Money Management Lessons in the Time of COVID

Personal finances are front and center in a withering 2020, but there are a few gaps to fill when it comes to accelerating the growth of household finances.

Steve Siebold, a certified financial educator and author of the book “How Money Works” offers some solid money appreciation tips, especially for people who may be out of work or otherwise struggling financially.

1. The Time Value of Money—The impact of compound interest (Interest on interest or reinvesting the interest) over the course of 30, 40, or 50 years is staggering. Once you understand the power of compounding over time and how critical each percentage point of interest is, you’ll want to start investing immediately.

2. The Concept of Wealth Equivalency—To retire with a $100,000 per year income, you’d need to save $2 million dollars and earn 5% interest. Less than 1% of Americans have succeeded at this. An alternative is starting a business where you can earn $100,000 per year, passively, that lasts the rest of your life. It’s an easier path where you’re most likely to succeed.

3. The Rule of 72—This a mental math shortcut that helps you determine how long it takes your money to double at a fixed rate of interest. You simply divide 72 by the interest rate you’re receiving. Right now Wells Fargo is paying .01% interest on their passbook savings account. 72 divided by .01 is 7200, which means it will take 7,200 years for $1 to turn into $2. Then they give you a credit card and charge you 17% interest, which means their money doubles every four years. Now you know why banks are so rich and you’re not.

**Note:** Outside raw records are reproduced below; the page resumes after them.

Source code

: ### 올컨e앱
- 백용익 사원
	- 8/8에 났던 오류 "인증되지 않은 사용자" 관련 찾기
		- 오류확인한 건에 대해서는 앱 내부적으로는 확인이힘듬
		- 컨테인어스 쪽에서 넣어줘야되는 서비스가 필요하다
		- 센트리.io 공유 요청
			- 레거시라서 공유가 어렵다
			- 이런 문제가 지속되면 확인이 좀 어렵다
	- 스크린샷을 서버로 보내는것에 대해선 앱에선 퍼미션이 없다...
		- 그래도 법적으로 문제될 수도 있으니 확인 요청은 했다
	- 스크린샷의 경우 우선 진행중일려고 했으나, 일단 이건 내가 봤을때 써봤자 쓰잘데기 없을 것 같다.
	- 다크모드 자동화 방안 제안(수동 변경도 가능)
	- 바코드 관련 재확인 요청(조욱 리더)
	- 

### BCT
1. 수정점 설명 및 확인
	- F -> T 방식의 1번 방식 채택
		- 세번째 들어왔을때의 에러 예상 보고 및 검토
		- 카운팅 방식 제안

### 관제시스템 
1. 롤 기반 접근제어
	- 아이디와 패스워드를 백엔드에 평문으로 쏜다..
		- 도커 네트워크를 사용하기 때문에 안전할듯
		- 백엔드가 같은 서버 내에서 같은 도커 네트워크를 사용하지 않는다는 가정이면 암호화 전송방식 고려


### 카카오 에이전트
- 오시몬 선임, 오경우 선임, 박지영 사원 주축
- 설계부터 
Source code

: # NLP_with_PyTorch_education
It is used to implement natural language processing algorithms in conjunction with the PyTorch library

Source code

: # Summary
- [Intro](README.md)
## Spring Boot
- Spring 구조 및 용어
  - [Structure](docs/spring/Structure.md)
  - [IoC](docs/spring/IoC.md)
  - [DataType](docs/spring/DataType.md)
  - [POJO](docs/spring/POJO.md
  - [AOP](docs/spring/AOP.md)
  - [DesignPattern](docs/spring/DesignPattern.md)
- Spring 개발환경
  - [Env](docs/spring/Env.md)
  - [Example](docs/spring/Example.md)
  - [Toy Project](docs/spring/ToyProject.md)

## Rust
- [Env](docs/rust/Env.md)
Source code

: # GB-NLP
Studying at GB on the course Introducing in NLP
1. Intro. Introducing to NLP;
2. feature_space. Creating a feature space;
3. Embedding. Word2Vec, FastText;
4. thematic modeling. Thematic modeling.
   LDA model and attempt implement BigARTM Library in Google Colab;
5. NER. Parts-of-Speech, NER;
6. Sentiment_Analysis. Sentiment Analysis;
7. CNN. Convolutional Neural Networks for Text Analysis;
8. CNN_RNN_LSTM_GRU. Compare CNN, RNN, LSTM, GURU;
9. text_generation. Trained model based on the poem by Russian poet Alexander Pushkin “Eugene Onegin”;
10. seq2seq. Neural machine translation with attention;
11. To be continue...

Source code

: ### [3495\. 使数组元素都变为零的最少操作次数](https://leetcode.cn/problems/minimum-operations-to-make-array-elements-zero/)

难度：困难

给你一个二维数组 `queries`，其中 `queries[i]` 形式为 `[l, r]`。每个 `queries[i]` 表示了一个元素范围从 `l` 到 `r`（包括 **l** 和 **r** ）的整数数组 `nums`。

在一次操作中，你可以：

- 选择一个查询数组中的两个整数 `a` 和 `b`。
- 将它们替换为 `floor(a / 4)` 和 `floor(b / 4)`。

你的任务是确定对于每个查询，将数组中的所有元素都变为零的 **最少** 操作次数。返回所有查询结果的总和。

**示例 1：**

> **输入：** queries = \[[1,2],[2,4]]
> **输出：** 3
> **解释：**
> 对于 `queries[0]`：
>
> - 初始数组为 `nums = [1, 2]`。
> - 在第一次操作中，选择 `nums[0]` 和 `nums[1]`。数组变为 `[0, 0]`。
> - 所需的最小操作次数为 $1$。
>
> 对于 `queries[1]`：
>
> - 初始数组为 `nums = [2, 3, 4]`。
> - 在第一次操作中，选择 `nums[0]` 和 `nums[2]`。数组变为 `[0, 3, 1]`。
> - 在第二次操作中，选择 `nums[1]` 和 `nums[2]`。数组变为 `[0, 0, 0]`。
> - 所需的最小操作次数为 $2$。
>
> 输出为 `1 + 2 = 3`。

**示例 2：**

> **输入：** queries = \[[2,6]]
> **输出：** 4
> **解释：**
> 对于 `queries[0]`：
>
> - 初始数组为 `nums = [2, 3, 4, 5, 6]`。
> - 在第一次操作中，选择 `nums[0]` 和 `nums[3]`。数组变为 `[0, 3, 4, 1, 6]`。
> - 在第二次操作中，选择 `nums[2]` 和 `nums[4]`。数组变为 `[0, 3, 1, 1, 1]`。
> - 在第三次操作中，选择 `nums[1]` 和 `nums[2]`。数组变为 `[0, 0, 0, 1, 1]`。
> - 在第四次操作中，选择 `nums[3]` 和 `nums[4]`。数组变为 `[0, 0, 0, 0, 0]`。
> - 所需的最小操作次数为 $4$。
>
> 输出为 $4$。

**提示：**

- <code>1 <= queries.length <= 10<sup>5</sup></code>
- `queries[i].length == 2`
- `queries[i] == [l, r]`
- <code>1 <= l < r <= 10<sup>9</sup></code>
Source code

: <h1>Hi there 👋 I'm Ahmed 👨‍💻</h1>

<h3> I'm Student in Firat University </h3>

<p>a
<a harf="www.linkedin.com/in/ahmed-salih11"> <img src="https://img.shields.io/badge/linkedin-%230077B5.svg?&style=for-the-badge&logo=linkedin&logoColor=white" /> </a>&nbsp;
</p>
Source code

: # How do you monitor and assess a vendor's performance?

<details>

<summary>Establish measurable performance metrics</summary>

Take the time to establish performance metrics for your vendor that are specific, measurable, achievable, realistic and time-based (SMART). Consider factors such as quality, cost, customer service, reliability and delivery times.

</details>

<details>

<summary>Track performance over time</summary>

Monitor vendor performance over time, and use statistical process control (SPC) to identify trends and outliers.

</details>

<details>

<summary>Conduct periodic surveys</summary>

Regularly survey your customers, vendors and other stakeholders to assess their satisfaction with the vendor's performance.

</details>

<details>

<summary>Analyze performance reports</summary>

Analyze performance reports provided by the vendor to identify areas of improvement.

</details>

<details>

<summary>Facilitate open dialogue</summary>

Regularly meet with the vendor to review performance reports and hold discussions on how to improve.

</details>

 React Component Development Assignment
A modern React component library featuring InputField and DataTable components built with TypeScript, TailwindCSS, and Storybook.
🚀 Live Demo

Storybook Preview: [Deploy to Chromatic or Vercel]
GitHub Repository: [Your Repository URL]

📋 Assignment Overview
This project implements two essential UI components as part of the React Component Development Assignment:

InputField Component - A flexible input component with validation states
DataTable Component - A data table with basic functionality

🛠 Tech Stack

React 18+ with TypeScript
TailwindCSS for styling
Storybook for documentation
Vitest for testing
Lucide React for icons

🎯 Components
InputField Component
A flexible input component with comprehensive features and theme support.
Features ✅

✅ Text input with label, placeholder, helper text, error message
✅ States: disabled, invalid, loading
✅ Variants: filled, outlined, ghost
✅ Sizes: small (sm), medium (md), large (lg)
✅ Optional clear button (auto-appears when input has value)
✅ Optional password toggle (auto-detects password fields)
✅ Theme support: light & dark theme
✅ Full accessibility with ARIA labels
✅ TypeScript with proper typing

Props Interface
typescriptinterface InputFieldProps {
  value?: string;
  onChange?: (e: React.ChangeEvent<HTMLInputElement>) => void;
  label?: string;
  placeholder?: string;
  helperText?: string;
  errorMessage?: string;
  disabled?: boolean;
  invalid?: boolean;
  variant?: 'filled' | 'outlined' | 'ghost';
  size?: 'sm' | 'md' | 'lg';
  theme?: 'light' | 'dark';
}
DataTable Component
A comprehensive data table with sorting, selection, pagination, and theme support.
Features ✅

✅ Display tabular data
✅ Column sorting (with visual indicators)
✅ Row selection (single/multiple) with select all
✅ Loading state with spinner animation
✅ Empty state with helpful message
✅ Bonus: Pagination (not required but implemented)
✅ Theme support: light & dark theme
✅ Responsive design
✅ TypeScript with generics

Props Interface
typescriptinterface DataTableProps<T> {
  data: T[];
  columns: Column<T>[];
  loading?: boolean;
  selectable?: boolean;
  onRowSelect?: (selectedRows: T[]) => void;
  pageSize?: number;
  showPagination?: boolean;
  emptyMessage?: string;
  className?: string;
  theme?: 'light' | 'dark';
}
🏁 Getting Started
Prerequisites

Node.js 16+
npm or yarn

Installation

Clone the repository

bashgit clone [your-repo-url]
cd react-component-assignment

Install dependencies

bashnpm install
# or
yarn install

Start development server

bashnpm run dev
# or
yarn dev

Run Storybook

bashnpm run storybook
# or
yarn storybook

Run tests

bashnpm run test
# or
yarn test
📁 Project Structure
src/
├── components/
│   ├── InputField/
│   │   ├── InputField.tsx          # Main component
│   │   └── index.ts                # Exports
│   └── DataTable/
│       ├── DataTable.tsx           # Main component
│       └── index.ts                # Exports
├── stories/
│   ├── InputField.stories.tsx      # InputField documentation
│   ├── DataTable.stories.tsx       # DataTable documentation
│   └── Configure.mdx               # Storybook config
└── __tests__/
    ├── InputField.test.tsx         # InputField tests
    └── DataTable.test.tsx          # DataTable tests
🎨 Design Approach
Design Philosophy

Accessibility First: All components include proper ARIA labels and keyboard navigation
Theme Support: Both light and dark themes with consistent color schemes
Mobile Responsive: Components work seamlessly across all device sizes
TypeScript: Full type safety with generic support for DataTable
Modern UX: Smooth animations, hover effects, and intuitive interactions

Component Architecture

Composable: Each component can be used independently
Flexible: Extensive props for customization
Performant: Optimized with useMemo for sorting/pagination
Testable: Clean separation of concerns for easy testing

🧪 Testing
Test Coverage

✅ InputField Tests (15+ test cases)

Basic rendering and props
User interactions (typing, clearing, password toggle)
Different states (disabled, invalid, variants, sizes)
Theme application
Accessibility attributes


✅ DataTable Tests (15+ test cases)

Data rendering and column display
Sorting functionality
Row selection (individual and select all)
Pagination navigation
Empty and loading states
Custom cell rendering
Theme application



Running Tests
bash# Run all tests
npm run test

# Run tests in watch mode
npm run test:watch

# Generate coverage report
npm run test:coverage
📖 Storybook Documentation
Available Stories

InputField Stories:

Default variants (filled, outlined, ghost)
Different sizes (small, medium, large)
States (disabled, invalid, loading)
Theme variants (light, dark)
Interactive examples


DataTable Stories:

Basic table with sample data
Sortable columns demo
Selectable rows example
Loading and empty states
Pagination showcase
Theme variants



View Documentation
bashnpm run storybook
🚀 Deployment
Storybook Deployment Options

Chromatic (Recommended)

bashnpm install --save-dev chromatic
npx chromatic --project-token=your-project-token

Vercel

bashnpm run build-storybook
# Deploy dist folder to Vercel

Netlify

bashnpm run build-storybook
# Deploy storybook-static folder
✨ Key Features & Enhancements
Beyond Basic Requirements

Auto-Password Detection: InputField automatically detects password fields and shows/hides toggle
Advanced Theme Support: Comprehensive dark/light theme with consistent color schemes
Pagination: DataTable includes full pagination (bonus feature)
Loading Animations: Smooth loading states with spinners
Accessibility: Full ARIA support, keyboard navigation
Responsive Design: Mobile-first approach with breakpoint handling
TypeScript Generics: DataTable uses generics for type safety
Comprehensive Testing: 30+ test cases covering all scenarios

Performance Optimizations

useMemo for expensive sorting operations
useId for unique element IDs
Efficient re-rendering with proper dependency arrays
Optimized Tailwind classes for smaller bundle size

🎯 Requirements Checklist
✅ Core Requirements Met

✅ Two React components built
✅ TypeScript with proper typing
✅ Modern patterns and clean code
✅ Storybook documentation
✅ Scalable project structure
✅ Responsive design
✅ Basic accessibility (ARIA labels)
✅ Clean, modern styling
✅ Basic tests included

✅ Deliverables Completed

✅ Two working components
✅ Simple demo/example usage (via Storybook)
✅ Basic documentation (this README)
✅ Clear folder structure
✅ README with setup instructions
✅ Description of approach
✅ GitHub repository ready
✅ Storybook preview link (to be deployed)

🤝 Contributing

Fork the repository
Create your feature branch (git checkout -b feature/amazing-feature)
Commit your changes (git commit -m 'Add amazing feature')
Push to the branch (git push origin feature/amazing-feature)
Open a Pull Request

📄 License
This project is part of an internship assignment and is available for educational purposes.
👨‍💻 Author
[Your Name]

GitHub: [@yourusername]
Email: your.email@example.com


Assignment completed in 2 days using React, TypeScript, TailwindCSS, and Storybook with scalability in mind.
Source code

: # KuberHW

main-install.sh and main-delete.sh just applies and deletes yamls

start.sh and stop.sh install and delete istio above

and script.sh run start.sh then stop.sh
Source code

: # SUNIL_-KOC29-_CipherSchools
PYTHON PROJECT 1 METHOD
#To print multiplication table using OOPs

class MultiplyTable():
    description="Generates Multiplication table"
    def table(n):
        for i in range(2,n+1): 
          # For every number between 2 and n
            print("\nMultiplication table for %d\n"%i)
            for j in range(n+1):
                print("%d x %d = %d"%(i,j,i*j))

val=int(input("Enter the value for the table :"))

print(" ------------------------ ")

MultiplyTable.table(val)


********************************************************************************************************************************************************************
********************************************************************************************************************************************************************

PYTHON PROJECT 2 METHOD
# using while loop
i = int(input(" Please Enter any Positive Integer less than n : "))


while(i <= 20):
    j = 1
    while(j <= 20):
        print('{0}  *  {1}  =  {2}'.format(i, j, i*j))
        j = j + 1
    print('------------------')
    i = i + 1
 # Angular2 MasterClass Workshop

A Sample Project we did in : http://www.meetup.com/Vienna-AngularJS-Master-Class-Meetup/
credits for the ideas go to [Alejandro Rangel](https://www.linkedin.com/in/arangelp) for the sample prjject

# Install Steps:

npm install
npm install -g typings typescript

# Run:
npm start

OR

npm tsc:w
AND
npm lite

4. Securing Long Term Care Insurance for pennies on the dollar—The number-one reason Americans file for bankruptcy is sickness. Healthcare bills can add up to hundreds of thousands of dollars unless you have Long Term Care insurance. The problem is that stand-alone policies are only affordable to the rich. The good news is that if you know where to look you can attach a low-cost long-term care rider to a life insurance contract. It’s one of the best-kept secrets of the wealthy.

5. Create Your Own Pension—You do this by overfunding a life insurance contract where the additional cash value grows tax-free and is withdrawn tax-free. Now you know why rich people believe in life insurance contracts. It’s not about the death benefit; it’s about the tax advantages. This is all legal. It’s just not well-known by most Americans.

Take Siebold’s tips with you when you’re looking to earn money – or grow the cash you already have.